Asari otu-Adeoye, is a prolific jazz singer, vocal coach, compere, song writer, and etiquette instructor. Popularly known as JAZZSARI, Asari is a kingdom focused woman with a mandate to raise “a Souled people for God”.
In this interview with Eric Olusesan, she takes us round her world of gospel music.
Who is Asari Otu?
My name is Asari otu-Adeoye, simply known as Jazzsari. Am a Christian musician who have a passion for improving the vocal prowess of singers, both young and Old, through my voice coaching programmes. I minister God’s word through music and am also a wife, mother and mentor.
Why gospel music?
Gospel Music is my mandate. When the Great Commission of “Go ye” was given, no medium was stated. So since music was/is my passion and primary gift, it came naturally to me to use it as my “Go Ye” tool.
When did you discover God’s call on your life to be a gospel artiste?
What challenges have you faced so far as a recording artiste?
As a recording artiste, I would say my most prominent challenge has been the choice of songs. My songs are messages that I convert to songs and this does not engage the audience as required (especially the Nigerian audience) whom I am singing to. I know the Holy Spirit directs us in all but the Bible also made it a requisite for man to “count his cost” (Luke 14:28) before engaging in a venture. Remotely, my challenge as a recording artiste is not seeing an audience to communicate with. I love the live feel, so I struggle very much in the studio to recreate the live ambiance in my mind in order to deliver.
How do you think the gospel music can help to reform our society?

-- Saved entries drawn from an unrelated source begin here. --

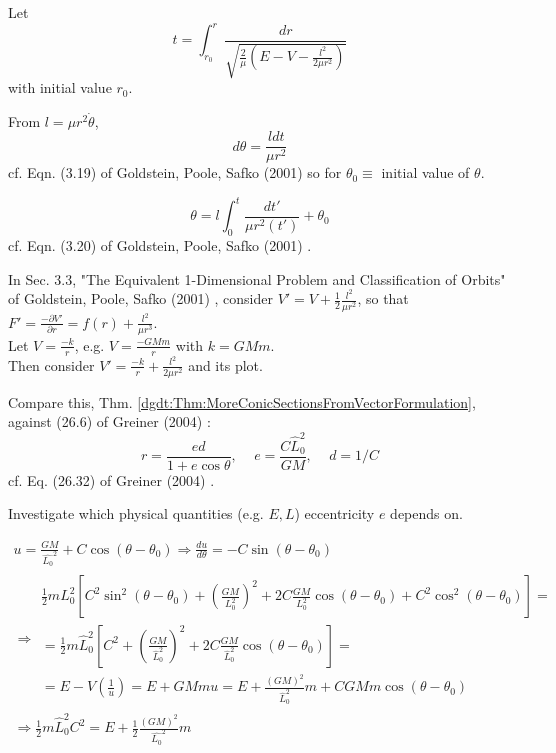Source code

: Let
\[
t =\int_{r_0}^r \frac{dr}{ \sqrt{ \frac{2}{\mu} \left( E - V - \frac{l^2}{2 \mu r^2 } \right) } }
\]
with initial value $r_0$.

From $l= \mu r^2 \dot{\theta}$,
\begin{equation}
d\theta = \frac{l dt}{\mu r^2} 
\end{equation}
cf. Eqn. (3.19) of Goldstein, Poole, Safko (2001) \cite{dgdt:GPS2001} so for $\theta_0 \equiv $ initial value of $\theta$.

\begin{equation}
\theta = l \int_0^t \frac{dt'}{ \mu r^2(t') } + \theta_0
\end{equation}
cf. Eqn. (3.20) of Goldstein, Poole, Safko (2001) \cite{dgdt:GPS2001}.

In Sec. 3.3, "The Equivalent 1-Dimensional Problem and Classification of Orbits" of  Goldstein, Poole, Safko (2001) \cite{dgdt:GPS2001}, consider $V ' = V + \frac{1}{2} \frac{l^2}{\mu r^2}$, so that $F' = \frac{-\partial V'}{\partial r} = f(r) + \frac{l^2}{\mu r^3}$. \\

Let $V = \frac{-k}{r}$, e.g. $V = \frac{-GMm}{r} $ with $k = GMm$. \\

Then consider $V' = \frac{-k}{r} + \frac{l^2}{2\mu r^2}$ and its plot.


Compare this, Thm. \ref{dgdt:Thm:MoreConicSectionsFromVectorFormulation}, against (26.6) of Greiner (2004) \cite{dgdt:Grei2004}:
\begin{equation}\label{dgdt:Eq:ConicSectionPolarCoordinatesFocusCenter}
r = \frac{ed}{ 1 + e\cos{\theta}}, \quad \, e = \frac{C\widehat{L}_0^2}{GM}, \quad \, d = 1/C
\end{equation} cf. Eq. (26.32) of Greiner (2004) \cite{dgdt:Grei2004}. 

Investigate which physical quantities (e.g. $E, L$) eccentricity $e$ depends on.

\[
\begin{gathered}
u = \frac{GM}{ \widehat{L_0}^2 } + C \cos{(\theta - \theta_0)} \Longrightarrow \frac{du}{d\theta} = -C \sin{(\theta - \theta_0)} \\
\Longrightarrow \begin{gathered}
\frac{1}{2} m L_0^2 \left[ C^2 \sin^2{ (\theta - \theta_0)} + \left( \frac{GM}{L_0^2} \right)^2 + 2 C \frac{GM}{L_0^2} \cos{(\theta - \theta_0)} + C^2 \cos^2{(\theta - \theta_0)} \right] = \\
= \frac{1}{2} m \widehat{L}_0^2 \left[ C^2 + \left( \frac{GM}{\widehat{L}_0^2 } \right)^2 + 2 C \frac{GM}{ \widehat{L}_0^2 } \cos{(\theta - \theta_0)} \right] = \\
= E - V\left( \frac{1}{u} \right) = E + GMmu = E + \frac{(GM)^2 }{ \widehat{L}_0^2 } m + C GM m \cos{(\theta - \theta_0)}
\end{gathered} \\
\Longrightarrow \frac{1}{2} m \widehat{L}_0^2 C^2 = E + \frac{1}{2} \frac{ (GM)^2 }{ \widehat{L_0}^2 } m 
\end{gathered} 
\]

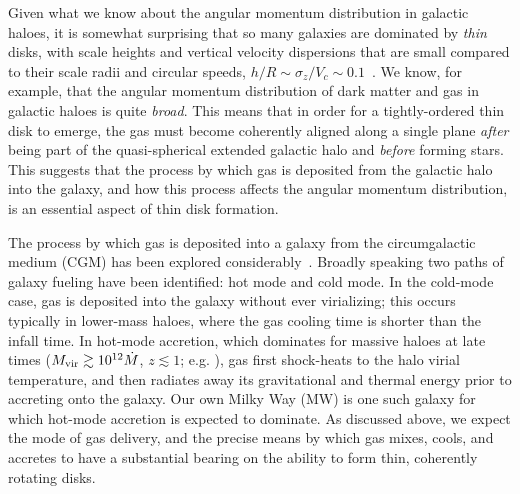 \documentclass[fleqn,usenatbib]{mnras}
\newcommand{\Mdot}{\dot{M}}
\begin{document}
Given what we know about the angular momentum distribution in galactic haloes, it is somewhat surprising that so many galaxies are dominated by {\em thin} disks, with  scale heights and vertical velocity dispersions that are small compared to their scale radii and circular speeds, $h/R \sim \sigma_z/V_c \sim 0.1$~\citep[][]{Kregel2002}.
We know, for example, that the angular momentum distribution of dark matter \citep{Bullock2001,Lian2018} and gas \citep{Stewart2013,DeFelippis2020} in galactic haloes is quite \textit{broad}.
This means that in order for a tightly-ordered thin disk to emerge, the gas must become coherently aligned along a single plane \textit{after} being part of the quasi-spherical extended galactic halo and \textit{before} forming stars.
This suggests that the process by which gas is deposited from the galactic halo into the galaxy, and how this process affects the angular momentum distribution, is an essential aspect of thin disk formation.

The process by which gas is deposited into a galaxy from the circumgalactic medium (CGM) has been explored considerably~\citep[e.g.][]{Keres2005, Keres2009a, Dekel2006, Faucher-Giguere2011a, VanDeVoort2011a, Angles-Alcazar2017, Stevens2017, Martin2019a}.
Broadly speaking two paths of galaxy fueling have been identified: hot mode and cold mode.
In the cold-mode case, gas is deposited into the galaxy without ever virializing; this occurs typically in lower-mass haloes, where the gas cooling time is shorter than the infall time.
In hot-mode accretion, which dominates for massive haloes at late times ($M_{\rm vir} \gtrsim 10^{12} \Mdot$, $z \lesssim 1$; e.g. \citealt{Faucher-Giguere2011a, VandeVoort2011, VandeVoort2012a, Joung2012, Murante2012, Nelson2013, Fielding2017}), gas first shock-heats to the halo virial temperature, and then radiates away its gravitational and thermal energy prior to accreting onto the galaxy.
Our own Milky Way (MW) is one such galaxy for which hot-mode accretion is expected to dominate.
As discussed above, we expect the mode of gas delivery, and the precise means by which gas mixes, cools, and accretes to have a substantial bearing on the ability to form thin, coherently rotating disks.
\end{document}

Gospel music can reform society if we address the ills and problems of the society. We can actually deal with issues with scriptures in song format, these songs last more in the memory than mere speech. It is easy to forget a spoken poem but never a sung poem. Once we determine to focus on experiencing change in an aspect we write songs by the direction of The Spirit of God, and we push (promote) the song well, we will surely establish our presence in the affairs of society.
Tell us about your Debut CD?
My Debut CD “DIFFERENT”, was released in 2003 with 10 tracks within. It was a blend of traditional/modern jazz, traditional Nigerian and neo-soul. The songs were songs birthed from messages I had heard or preached and so it was more of a “listen and meditate” album than a “lets dance” one. I had a very good response in the USA than I did in Nigeria.
Who were/are your mentors in the music ministry?
My Music Mentor in Nigeria is Rev. Christie Bature Ogbeifun, whom I worked with as a backup vocalist in 1992- 1994, while my mentor from afar is Rev, Shirley Caesar.
Tell us about your little beginnings?
I started as a chorister in The Faith Dynamite Voice of the then Foundation Faith Church, Now Salem Church (Arch Bishop Sam Amaga), then I went solo in 1992. Though I was still a part of the choir, I was invited by ministries/churches to come bless the people of God in songs. I also started studying the intricacies of the voice of singing. I recall ministering for a long while without instruments and was highly received because of my unique jazz medium. It was not all rosy but looking back I do not regret any moment.
How did you nurture your dream?
My dream was nurtured by submitting myself to learn from those ahead of me. I watched them make mistakes and correct them; this gave me a template on how to become. I had strong support from my family, especially my younger brother, who took up the responsibility of managing me for a couple of years. By the power of the spoken word and with these two major influences I blossomed.
What kind of atmosphere or mood inspires you to write your songs?
I write best when I am alone in a quiet place. Songs come during or after my bible study/prayer time.
How do you balance being a wife, a mom and also a gospel artiste?
My multi faceted lifestyle is well balance because I have an understanding husband who steps into my shoes on several occasions, to enable me perform well in other areas. Also, I write my time framed plans a lot on paper so I can work with precision. Through the years, I have discovered that every role has its time and space, understand this and there will be a free flow.
You also teach gospel music, what’s your advice to upcoming/ intending gospel artistes?
I am a vocal coach, I train all voice types, irrespective of genre, religion age and race. My advice to all upcoming artiste is to rely on the mercies of God that are new every morning. This will help them be unique and original and not being a poor imitation of another person. They should sharpen their skills but much more their character for it is only the character that will guarantee the sustenance of the skill.